───── INFORMATION GIVEN

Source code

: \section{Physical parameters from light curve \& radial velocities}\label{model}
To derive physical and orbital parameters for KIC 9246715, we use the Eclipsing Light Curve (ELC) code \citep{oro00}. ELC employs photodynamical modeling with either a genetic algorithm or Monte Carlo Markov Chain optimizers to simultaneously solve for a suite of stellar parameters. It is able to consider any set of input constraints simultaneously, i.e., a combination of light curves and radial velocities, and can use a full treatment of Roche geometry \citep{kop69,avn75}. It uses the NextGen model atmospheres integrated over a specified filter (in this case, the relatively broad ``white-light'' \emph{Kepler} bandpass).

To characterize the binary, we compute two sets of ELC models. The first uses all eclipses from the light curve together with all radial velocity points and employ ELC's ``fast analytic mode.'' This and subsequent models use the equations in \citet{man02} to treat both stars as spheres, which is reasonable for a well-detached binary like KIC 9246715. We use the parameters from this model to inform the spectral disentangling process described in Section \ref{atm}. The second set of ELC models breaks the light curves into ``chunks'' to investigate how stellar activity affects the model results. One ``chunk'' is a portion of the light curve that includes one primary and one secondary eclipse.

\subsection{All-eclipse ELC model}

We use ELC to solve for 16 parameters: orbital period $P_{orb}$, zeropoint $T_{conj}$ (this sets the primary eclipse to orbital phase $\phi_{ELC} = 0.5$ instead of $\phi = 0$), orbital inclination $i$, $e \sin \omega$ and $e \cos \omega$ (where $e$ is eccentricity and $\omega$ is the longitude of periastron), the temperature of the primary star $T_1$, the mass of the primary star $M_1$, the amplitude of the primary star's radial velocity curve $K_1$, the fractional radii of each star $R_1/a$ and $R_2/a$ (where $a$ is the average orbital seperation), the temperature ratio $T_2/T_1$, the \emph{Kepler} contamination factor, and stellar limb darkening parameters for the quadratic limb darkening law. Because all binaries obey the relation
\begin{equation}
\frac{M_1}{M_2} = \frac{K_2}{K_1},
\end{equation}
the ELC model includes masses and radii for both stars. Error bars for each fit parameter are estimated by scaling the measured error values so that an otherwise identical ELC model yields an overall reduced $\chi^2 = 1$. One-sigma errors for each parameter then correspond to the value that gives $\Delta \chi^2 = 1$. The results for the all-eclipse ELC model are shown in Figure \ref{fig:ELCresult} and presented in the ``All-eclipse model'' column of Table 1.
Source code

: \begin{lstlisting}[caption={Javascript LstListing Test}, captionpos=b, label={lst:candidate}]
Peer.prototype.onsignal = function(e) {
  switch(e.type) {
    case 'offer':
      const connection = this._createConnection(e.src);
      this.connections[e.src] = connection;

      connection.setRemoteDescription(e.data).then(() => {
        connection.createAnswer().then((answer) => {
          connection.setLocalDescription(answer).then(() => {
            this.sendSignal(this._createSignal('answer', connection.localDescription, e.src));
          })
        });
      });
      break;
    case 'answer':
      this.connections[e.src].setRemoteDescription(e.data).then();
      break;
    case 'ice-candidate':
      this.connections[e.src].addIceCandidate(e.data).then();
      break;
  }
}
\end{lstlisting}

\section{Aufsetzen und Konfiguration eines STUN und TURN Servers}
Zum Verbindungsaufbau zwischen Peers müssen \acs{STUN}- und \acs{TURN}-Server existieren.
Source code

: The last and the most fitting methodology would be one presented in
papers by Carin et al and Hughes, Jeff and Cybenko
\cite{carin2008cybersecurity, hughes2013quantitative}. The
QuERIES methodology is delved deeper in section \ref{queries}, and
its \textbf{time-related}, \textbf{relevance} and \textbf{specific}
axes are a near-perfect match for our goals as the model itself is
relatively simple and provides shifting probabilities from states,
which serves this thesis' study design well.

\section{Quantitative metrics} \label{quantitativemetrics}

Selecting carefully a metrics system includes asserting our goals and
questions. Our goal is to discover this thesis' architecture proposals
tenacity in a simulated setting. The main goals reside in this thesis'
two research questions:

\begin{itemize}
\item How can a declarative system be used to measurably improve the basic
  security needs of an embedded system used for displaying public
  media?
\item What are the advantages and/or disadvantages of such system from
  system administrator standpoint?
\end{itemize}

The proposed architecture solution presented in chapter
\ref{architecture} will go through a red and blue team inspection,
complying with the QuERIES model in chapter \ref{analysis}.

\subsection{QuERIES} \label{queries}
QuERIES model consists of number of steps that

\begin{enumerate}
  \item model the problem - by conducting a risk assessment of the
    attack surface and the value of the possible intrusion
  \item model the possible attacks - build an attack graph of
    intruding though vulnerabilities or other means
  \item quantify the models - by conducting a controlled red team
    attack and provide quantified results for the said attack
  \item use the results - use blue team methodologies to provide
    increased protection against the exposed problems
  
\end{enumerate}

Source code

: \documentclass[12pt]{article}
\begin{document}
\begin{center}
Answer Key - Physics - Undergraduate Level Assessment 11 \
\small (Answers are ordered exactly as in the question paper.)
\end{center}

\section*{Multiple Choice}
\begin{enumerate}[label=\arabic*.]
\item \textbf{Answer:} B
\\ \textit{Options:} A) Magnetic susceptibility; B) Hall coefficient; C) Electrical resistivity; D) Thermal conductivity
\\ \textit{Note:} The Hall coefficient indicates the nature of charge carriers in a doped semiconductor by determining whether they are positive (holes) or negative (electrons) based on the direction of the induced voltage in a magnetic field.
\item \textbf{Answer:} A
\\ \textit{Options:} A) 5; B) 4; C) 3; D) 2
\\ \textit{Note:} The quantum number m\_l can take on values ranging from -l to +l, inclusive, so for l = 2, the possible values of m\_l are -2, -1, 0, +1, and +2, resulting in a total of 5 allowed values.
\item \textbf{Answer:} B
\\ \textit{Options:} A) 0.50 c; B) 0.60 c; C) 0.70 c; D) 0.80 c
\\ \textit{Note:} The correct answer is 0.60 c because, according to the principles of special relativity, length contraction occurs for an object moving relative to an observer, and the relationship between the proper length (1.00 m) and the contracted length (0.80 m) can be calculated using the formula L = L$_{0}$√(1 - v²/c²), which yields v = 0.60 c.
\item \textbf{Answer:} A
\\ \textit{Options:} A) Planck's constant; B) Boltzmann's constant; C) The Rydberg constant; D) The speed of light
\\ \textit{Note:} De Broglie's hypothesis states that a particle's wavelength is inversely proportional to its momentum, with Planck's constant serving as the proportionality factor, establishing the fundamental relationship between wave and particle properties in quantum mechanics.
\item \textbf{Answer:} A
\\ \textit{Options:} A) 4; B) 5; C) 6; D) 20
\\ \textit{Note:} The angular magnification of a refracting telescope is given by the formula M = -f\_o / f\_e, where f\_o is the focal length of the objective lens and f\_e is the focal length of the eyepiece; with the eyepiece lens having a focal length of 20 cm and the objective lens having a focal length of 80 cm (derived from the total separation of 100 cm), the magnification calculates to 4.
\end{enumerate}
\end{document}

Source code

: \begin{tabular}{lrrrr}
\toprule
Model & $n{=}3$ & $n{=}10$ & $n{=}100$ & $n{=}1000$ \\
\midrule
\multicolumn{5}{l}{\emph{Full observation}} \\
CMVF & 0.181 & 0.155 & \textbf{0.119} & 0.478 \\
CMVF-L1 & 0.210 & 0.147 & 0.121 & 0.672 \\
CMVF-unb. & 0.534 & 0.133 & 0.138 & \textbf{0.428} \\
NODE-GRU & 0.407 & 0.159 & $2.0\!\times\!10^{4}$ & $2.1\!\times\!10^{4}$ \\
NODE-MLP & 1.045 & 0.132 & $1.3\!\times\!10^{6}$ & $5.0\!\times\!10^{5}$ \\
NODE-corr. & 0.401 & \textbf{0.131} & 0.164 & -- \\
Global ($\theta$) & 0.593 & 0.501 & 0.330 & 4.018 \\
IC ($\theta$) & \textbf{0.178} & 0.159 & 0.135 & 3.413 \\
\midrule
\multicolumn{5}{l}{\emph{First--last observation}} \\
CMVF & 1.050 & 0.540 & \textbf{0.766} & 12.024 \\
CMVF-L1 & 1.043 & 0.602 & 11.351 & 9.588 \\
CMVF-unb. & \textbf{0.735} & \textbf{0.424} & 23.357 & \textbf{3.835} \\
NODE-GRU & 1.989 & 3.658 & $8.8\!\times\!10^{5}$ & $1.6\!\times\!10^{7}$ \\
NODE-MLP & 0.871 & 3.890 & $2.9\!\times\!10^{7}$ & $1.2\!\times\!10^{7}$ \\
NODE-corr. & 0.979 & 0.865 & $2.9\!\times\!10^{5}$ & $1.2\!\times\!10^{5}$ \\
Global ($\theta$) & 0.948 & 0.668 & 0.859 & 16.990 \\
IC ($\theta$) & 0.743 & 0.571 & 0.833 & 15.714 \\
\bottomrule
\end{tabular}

──────────

Filter the entries above and keep only the lines with the word "multicolumn".

\multicolumn{5}{l}{\emph{Full observation}} \\
\multicolumn{5}{l}{\emph{First--last observation}} \\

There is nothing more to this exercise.